Bij de verbouwing omstreeks 1995 is de bestaande zoldervloer versterkt en voorzien van een zware anhydriet-afwerking. Tevens is het dak verhoogd om zodoende een volwaardige woonverdieping te creëren.
Dit bouwdeel is dus al vóór 1895 of 1876 gebouwd als eenvoudige werkplaats bestaande uit muren en een plat dak. Dit is in de loop der jaren verbouwd tot twee verdiepingen woningen inclusief zware betonvloeren. Uit de funderingsinspectie is gebleken dat hier sprake is van een zogenaamde “Rotterdamse fundering, dus op een enkele palenrij. Deze worden in Amsterdam uitsluitend toegepast bij secundaire lichte constructies.
De
fundering die in rozeis aangegeven betreft een tussenlid dat oorspronkelijk slechts bestond uit een overkapping tussen het voorhuis en de werkplaats. Ook in dit gedeelte is omstreeks 1941 een betonvloer aangebracht. Bij de verbouwing van 1995 is de muur die oorspronkelijk 3 meter hoog was verhoogd tot 12 meter, zonder dat de fundering hiertoe verstevigd is middels extra palen.
De
fundering aangegeven in blauwdateert waarschijnlijk uit 1994. In 1993 is een ontwerp gemaakt door architectenbureau J.R.J. Rijkschroef voor een eenlaagse uitbouw ten behoeve van 3 bergingen. Omdat voor bergingen veelal geen paalfundering wordt aangebracht is een betonplaat op staal (dus direct zonder palen op de grondslag) berekend door bouwtechnisch adviesbureau Loek Keek.
Rondom deze periode is gekozen om verder te gaan met een ander architectenbureau, architectenbureau Smeding, en zijn constructeur, Duyts Bouwconstructies, met een nieuwe planvorming.
Uit de tekening van de bestaande toestand van Smeding voorafgaand aan de huidige verbouwing staat de betonnen funderingsplaat aangegeven als bestaand.

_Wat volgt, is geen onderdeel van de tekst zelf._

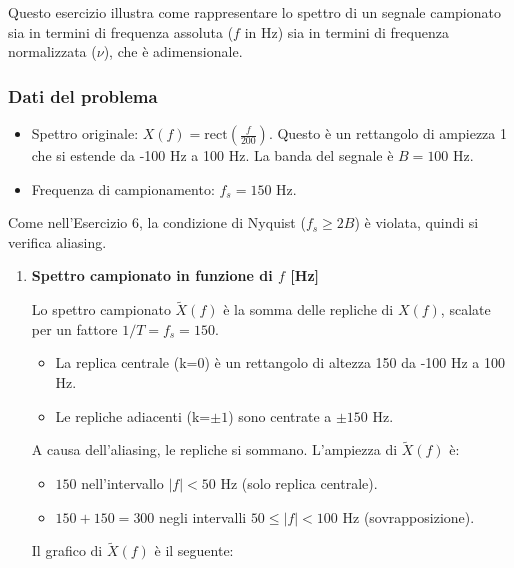 
\begin{soluzione}{16}
    Questo esercizio illustra come rappresentare lo spettro di un segnale campionato sia in termini di frequenza assoluta ($f$ in Hz) sia in termini di frequenza normalizzata ($\nu$), che è adimensionale.

    \subsubsection*{Dati del problema}
    \begin{itemize}
        \item Spettro originale: $X(f) = \text{rect}\left(\frac{f}{200}\right)$. Questo è un rettangolo di ampiezza 1 che si estende da -100 Hz a 100 Hz. La banda del segnale è $B=100$ Hz.
        \item Frequenza di campionamento: $f_s = 150$ Hz.
    \end{itemize}
    Come nell'Esercizio 6, la condizione di Nyquist ($f_s \ge 2B$) è violata, quindi si verifica aliasing.

    \begin{enumerate}
        \item \textbf{Spettro campionato in funzione di $f$ [Hz]}
        
        Lo spettro campionato $\tilde{X}(f)$ è la somma delle repliche di $X(f)$, scalate per un fattore $1/T = f_s = 150$.
        \begin{itemize}
            \item La replica centrale (k=0) è un rettangolo di altezza 150 da -100 Hz a 100 Hz.
            \item Le repliche adiacenti (k=$\pm 1$) sono centrate a $\pm 150$ Hz.
        \end{itemize}
        A causa dell'aliasing, le repliche si sommano. L'ampiezza di $\tilde{X}(f)$ è:
        \begin{itemize}
            \item $150$ nell'intervallo $|f| < 50$ Hz (solo replica centrale).
            \item $150+150 = 300$ negli intervalli $50 \le |f| < 100$ Hz (sovrapposizione).
        \end{itemize}
        Il grafico di $\tilde{X}(f)$ è il seguente:
        

\end{enumerate}
\end{soluzione}
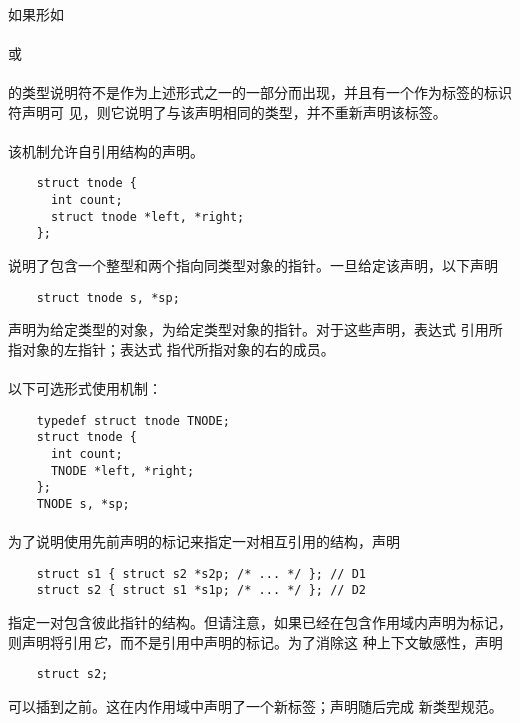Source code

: {\paragraph{}
如果形如                                                                      \\
\mbox{\hspace{4em}}                            \\
或                                                                            \\
\mbox{\hspace{4em} }                                  \\
的类型说明符不是作为上述形式之一的一部分而出现，并且有一个作为标签的标识符声明可
见，则它说明了与该声明相同的类型，并不重新声明该标签。

\paragraph{}
\ex 该机制允许自引用结构的声明。
\begin{lstlisting}
    struct tnode {
      int count;
      struct tnode *left, *right;
    };
\end{lstlisting}
说明了包含一个整型和两个指向同类型对象的指针。一旦给定该声明，以下声明
\begin{lstlisting}
    struct tnode s, *sp;
\end{lstlisting}
声明为给定类型的对象，为给定类型对象的指针。对于这些声明，表达式
引用所指对象的左指针；表达式
指代所指对象的右的成员。

\paragraph{}
以下可选形式使用机制：
\begin{lstlisting}
    typedef struct tnode TNODE;
    struct tnode {
      int count;
      TNODE *left, *right;
    };
    TNODE s, *sp;
\end{lstlisting}

\paragraph{}
\ex 为了说明使用先前声明的标记来指定一对相互引用的结构，声明
\begin{lstlisting}
    struct s1 { struct s2 *s2p; /* ... */ }; // D1
    struct s2 { struct s1 *s1p; /* ... */ }; // D2
\end{lstlisting}
指定一对包含彼此指针的结构。但请注意，如果已经在包含作用域内声明为标记，
则声明将引用\textit{它}，而不是引用中声明的标记。为了消除这
种上下文敏感性，声明
\begin{lstlisting}
    struct s2;
\end{lstlisting}
可以插到之前。这在内作用域中声明了一个新标签；声明随后完成
新类型规范。

}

Hieruit kan worden afgeleid dat de funderingsplaat ten behoeve van de bergingen van architect Rijkschroef wel gemaakt is, de bergingen echter niet. Tevens blijkt dat de stalen dakligger en kolom reeds aanwezig waren, echter uitsluitend ter ondersteuning van een plantenbak.
Uit deze gegevens blijkt dus dat de fundering van de huidige aanbouw dus niet vernieuwd is in 1995, maar er doorgebouwd is op een onbekende betonplaat. De uitbouw is tevens voorzien van een zwaar betonnen dakterras dat grotendeels rust op de al aanwezige kolom van de plantenbak. Onder deze kolom is in afwijking van de aanname van Duyts en Smeding nooit een funderingspaal aanwezig geweest. Dit is de reden waarom deze kolom nu door zware overbelastingen aan zakking onderhevig is. Dit is door ons onderzocht en vastgesteld bij een funderingsinspectie.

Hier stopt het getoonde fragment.